La vida inauténtica, a pesar de sus cantos de sirena, es una de las mayores desdichas a las que una persona puede sucumbir: «Es esta forzosidad de pasar de lado junto a muchas cosas en la vida, a veces junto a las cosas más valiosas de nuestro existir, sin llegar a verlas, una de las más trágicas y esenciales características del hombre. En éste hay no sólo la posibilidad de realizar su vida plenamente, de colmarla de sentido, sino también otra, mucho más grave: la de pasar junto a todo ello, inmediatamente al lado de todo esto, y no saber reconocerlo», dice Rof Carballo. ¡Cuántas veces pasamos al lado de algo valioso, y no lo sabemos apreciar! No percibimos que, en ese preciso instante, estamos junto a algo que puede transformar radicalmente nuestra vida y, sin embargo, permanecemos entretenidos en nuestra deambular cotidiano. Esta armonización ocurre como los platillos de una balanza, que oscilan hasta ir alcanzando poco a poco el equilibrio. Esto es lo que él anhela: alcanzar ese equilibrio ante los vaivenes implícitos de la vida humana, y los ecos de un ser profundo que apenas adivina. Un equilibrio que es todo menos superficial, para convertirse en una auténtica experiencia, una erlebnis.

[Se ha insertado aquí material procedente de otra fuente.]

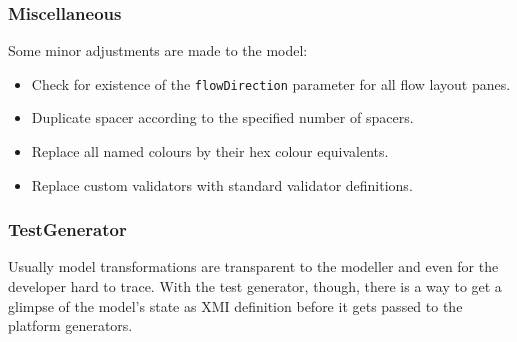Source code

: \subsubsection{Miscellaneous}
Some minor adjustments are made to the model:

\begin{itemize}
\item Check for existence of the \lstinline!flowDirection! parameter for all flow layout panes.
\item Duplicate spacer according to the specified number of spacers.
\item Replace all named colours by their hex colour equivalents.
\item Replace custom validators with standard validator definitions.
\end{itemize}

\subsubsection{TestGenerator}
Usually model transformations are transparent to the modeller and even for the developer hard to trace. With the test generator, though, there is a way to get a glimpse of the model's state as XMI definition before it gets passed to the platform generators.
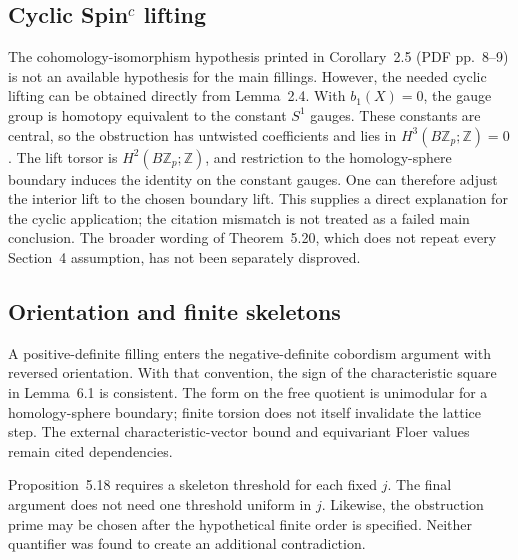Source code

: \documentclass[10pt]{article}
\begin{document}
\subsection*{Cyclic Spin\(^c\) lifting}
The cohomology-isomorphism hypothesis printed in Corollary 2.5 (PDF pp. 8–9) is not an available hypothesis for the main fillings. However, the needed cyclic lifting can be obtained directly from Lemma 2.4. With \(b_1(X)=0\), the gauge group is homotopy equivalent to the constant \(S^1\) gauges. These constants are central, so the obstruction has untwisted coefficients and lies in \(H^3(B\mathbb Z_p;\mathbb Z)=0\). The lift torsor is \(H^2(B\mathbb Z_p;\mathbb Z)\), and restriction to the homology-sphere boundary induces the identity on the constant gauges. One can therefore adjust the interior lift to the chosen boundary lift. This supplies a direct explanation for the cyclic application; the citation mismatch is not treated as a failed main conclusion. The broader wording of Theorem 5.20, which does not repeat every Section 4 assumption, has not been separately disproved.\par
\subsection*{Orientation and finite skeletons}
A positive-definite filling enters the negative-definite cobordism argument with reversed orientation. With that convention, the sign of the characteristic square in Lemma 6.1 is consistent. The form on the free quotient is unimodular for a homology-sphere boundary; finite torsion does not itself invalidate the lattice step. The external characteristic-vector bound and equivariant Floer values remain cited dependencies.\par
Proposition 5.18 requires a skeleton threshold for each fixed \(j\). The final argument does not need one threshold uniform in \(j\). Likewise, the obstruction prime may be chosen after the hypothetical finite order is specified. Neither quantifier was found to create an additional contradiction.\par
\end{document}
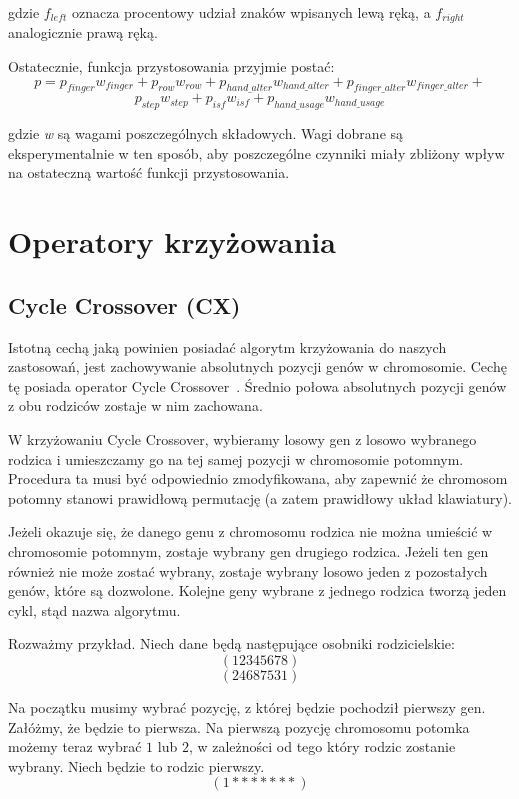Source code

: \documentclass[brudnopis]{xmgr}
\begin{document}
gdzie $f_{left}$ oznacza procentowy udział znaków wpisanych lewą ręką, a $f_{right}$ analogicznie prawą ręką.\newline\newline


\noindent Ostatecznie, funkcja przystosowania przyjmie postać:
$$ p = p_{finger} w_{finger} + p_{row} w_{row} + p_{hand\_alter} w_{hand\_alter} + p_{finger\_alter} w_{finger\_alter} + $$
$$ p_{step} w_{step} + p_{isf} w_{isf} + p_{hand\_usage} w_{hand\_usage} $$

\noindent
gdzie \emph{w} są wagami poszczególnych składowych. Wagi dobrane są eksperymentalnie w ten sposób, aby poszczególne czynniki miały zbliżony wpływ na ostateczną wartość funkcji przystosowania.


\section{Operatory krzyżowania}

\subsection{Cycle Crossover (CX)}

Istotną cechą jaką powinien posiadać algorytm krzyżowania do naszych zastosowań, jest zachowywanie absolutnych pozycji genów w chromosomie. Cechę tę posiada operator Cycle Crossover~\cite{Larranaga99geneticalgorithms}. Średnio połowa absolutnych pozycji genów z obu rodziców zostaje w nim zachowana.

W krzyżowaniu Cycle Crossover, wybieramy losowy gen z losowo wybranego rodzica i umieszczamy go na tej samej pozycji w chromosomie potomnym. Procedura ta musi być odpowiednio zmodyfikowana, aby zapewnić że chromosom potomny stanowi prawidłową permutację (a zatem prawidłowy układ klawiatury).

Jeżeli okazuje się, że danego genu z chromosomu rodzica nie można umieścić w chromosomie potomnym, zostaje wybrany gen drugiego rodzica. Jeżeli ten gen również nie może zostać wybrany, zostaje wybrany losowo jeden z pozostałych genów, które są dozwolone. Kolejne geny wybrane z jednego rodzica tworzą jeden cykl, stąd nazwa algorytmu.

Rozważmy przykład. Niech dane będą następujące osobniki rodzicielskie:
$$ (1 2 3 4 5 6 7 8) $$
$$ (2 4 6 8 7 5 3 1) $$

Na początku musimy wybrać pozycję, z której będzie pochodził pierwszy gen. Załóżmy, że będzie to pierwsza. Na pierwszą pozycję chromosomu potomka możemy teraz wybrać $1$ lub $2$, w zależności od tego który rodzic zostanie wybrany. Niech będzie to rodzic pierwszy.
$$ (1 * * * * * * *) $$
\end{document}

Pues bien, esto es lo que le aconteció en un momento de su viaje por España, y que se acerca a lo que los místicos denominan experiencia contemplativa, expresada en su lenguaje para explicar este tipo de experiencias suprasensibles. ¿Qué es lo que le ha ocurrido? Él mismo se plantea esta pregunta, y «se da a sí mismo una respuesta que va a ser decisiva en la obra ulterior de Rilke: encuentra que ha pasado al otro lado de la Naturaleza». Uno se sitúa en una perspectiva diversa ante las cosas, y ante los hombres, fruto de una especie de abandono que permite trascender a las primeras, así como al hombre común, inauténtico. Se trata de volver a una actitud de infancia, pero conservando el modo adulto de estar ante la vida; una actitud de la que el hombre ‘adulto’ se ha ido auto-desterrando, dejándose arrastrar por la ‘seriedad’ de la vida. Se consigue así un modo armónico de estar en la realidad; ya no hay ruptura, sólo continuidad en la diferencia. Cuando lo normal ―por desgracia― es que sólo veamos abismos entre aquello que nos es diferente, y todo intento de conciliación sea visto inevitablemente como una agonía.